Bushwick Dog Doo Sign Gentrifies!

August 9, 2007 ·
Filed under: Dog Shit Signage 

165 Montrose Avenue Dog Shit Sign

This is a dog shit sign from 165 Montrose Avenue I featured back in March. When I walked by this spot yesterday I discovered a new and improved sign had taken its place.

165 Montrose Dog Shit Sign, New and Improved

I guess the hipster influx and blue-chip condominium dwellers who have moved here demand the Super be more vigilant about keeping up appearances. I for one liked the older sign better. This one’s kind of dull and institutional-looking. Not unlike most of the “luxury” properties being built around it.

That’s progress for you.

Miss Heather

Fun with Craigslist: Part II

August 9, 2007 ·
Filed under: Area 51 

Shitbag the Human Ashtray

People can take everything away from you
But they can never take away your truth
But the question is…
Can you handle mine?

– Britney Spears

As promised, here is the second installment of of Miss Heather’s Shitbag Experience. Grab a bottle Dramamine and fasten your safety belt, it’s going to be a long and bumpy ride.

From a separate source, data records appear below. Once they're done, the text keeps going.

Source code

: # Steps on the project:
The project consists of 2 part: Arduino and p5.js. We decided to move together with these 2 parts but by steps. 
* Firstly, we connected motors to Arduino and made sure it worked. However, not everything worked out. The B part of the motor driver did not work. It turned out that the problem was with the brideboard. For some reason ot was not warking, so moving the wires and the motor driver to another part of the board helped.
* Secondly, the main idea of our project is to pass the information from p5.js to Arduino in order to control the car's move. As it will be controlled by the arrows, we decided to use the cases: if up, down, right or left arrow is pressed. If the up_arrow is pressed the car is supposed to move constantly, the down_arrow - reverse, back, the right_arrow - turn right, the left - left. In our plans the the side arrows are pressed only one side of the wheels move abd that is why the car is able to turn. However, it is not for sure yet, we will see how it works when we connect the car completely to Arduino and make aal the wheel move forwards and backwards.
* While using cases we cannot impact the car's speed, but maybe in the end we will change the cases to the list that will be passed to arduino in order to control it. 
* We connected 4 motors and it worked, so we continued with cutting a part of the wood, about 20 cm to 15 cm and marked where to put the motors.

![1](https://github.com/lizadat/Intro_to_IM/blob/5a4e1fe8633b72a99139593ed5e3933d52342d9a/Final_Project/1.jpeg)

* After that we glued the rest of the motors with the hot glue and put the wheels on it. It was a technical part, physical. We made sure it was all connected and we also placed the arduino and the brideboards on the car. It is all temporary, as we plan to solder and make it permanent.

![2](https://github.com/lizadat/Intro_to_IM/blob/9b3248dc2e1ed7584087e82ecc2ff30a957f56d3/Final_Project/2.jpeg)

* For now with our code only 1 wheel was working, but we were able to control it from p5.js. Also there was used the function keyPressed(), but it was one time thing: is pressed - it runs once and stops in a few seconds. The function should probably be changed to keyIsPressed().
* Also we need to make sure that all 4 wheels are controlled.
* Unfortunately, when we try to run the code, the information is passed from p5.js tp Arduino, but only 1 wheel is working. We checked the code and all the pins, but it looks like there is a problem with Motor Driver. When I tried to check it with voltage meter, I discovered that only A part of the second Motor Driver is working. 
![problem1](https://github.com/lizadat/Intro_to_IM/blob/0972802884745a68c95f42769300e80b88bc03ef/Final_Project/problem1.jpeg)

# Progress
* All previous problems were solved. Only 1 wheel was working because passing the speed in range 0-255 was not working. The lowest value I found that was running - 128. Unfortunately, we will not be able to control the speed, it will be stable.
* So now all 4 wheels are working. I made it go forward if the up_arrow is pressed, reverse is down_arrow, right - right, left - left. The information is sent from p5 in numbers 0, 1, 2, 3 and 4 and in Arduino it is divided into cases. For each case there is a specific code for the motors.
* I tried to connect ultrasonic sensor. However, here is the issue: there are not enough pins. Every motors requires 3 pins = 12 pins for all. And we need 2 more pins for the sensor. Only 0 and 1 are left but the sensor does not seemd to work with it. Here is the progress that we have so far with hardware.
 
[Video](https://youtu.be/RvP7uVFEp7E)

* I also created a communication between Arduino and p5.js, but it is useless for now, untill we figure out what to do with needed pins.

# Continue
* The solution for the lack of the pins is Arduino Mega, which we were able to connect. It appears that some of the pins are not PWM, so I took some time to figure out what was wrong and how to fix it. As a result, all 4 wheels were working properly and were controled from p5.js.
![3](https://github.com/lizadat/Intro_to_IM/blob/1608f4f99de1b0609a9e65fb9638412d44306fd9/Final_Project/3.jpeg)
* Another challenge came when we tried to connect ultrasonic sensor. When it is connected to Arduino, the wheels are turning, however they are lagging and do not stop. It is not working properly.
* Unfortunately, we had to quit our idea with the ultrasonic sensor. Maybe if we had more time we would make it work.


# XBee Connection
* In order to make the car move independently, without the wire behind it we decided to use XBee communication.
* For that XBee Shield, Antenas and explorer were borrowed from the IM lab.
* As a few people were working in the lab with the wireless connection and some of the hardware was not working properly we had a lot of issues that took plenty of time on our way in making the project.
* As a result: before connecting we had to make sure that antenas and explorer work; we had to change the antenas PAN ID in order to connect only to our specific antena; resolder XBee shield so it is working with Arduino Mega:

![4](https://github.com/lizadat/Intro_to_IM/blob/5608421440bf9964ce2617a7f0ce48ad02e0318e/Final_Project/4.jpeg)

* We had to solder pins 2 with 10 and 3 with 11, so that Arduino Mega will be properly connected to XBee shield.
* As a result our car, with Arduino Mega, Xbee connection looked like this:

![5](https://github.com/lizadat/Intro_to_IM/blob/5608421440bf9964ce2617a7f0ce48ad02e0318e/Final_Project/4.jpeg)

One gent proved to be very impatient.

like you ad i’m 47 a musician i’m married and would love to have some fun at your expense tonite

(Later the same day)

i’m shocked i haven’t heard from you. i’m perfect for what you are looking for. i envision our night out as- going to some cheesy bar, getting you drunk and going off to some motel in jersy with you. it will be a threesome – you me and a contianer of baby oil. or better yet your apatment where we can do all sorts of things in the places your sweet boyfriend will want to them at !! send me an email and i’ll give you my cell #

Four words: I LOVE THIS GUY!

OH PLEASE CONSIDER ME, I AM AN EQUISITE SHITBAG, VERY CLEAN, SEXUALLY MOTIVATED AND INTO FANTASIES.

I forwarded this one to a friend of mine. She loved it so much she taped to her computer monitor at work. Next to a photo of an enormous bucket of shrimp with the caption “ready for the red sauce”. I mention this because (for some reason) it seems relevant.

Two chaps knew exactly what I was “looking for/wanted”. This was very helpful given that I did not— and still don’t. I am Helen Keller sans Annie Sullivan in a world that is beyond my comprehension. It’s probably better that way. The few times I have interfaced with the “real world” it gave me the creeps. Not unlike this guy.

I am definitely interested. I’m a 25 year old doctor and I am exactly what you are looking for. write back asap

If this is what the medical profession has to offer nowadays, god help us all.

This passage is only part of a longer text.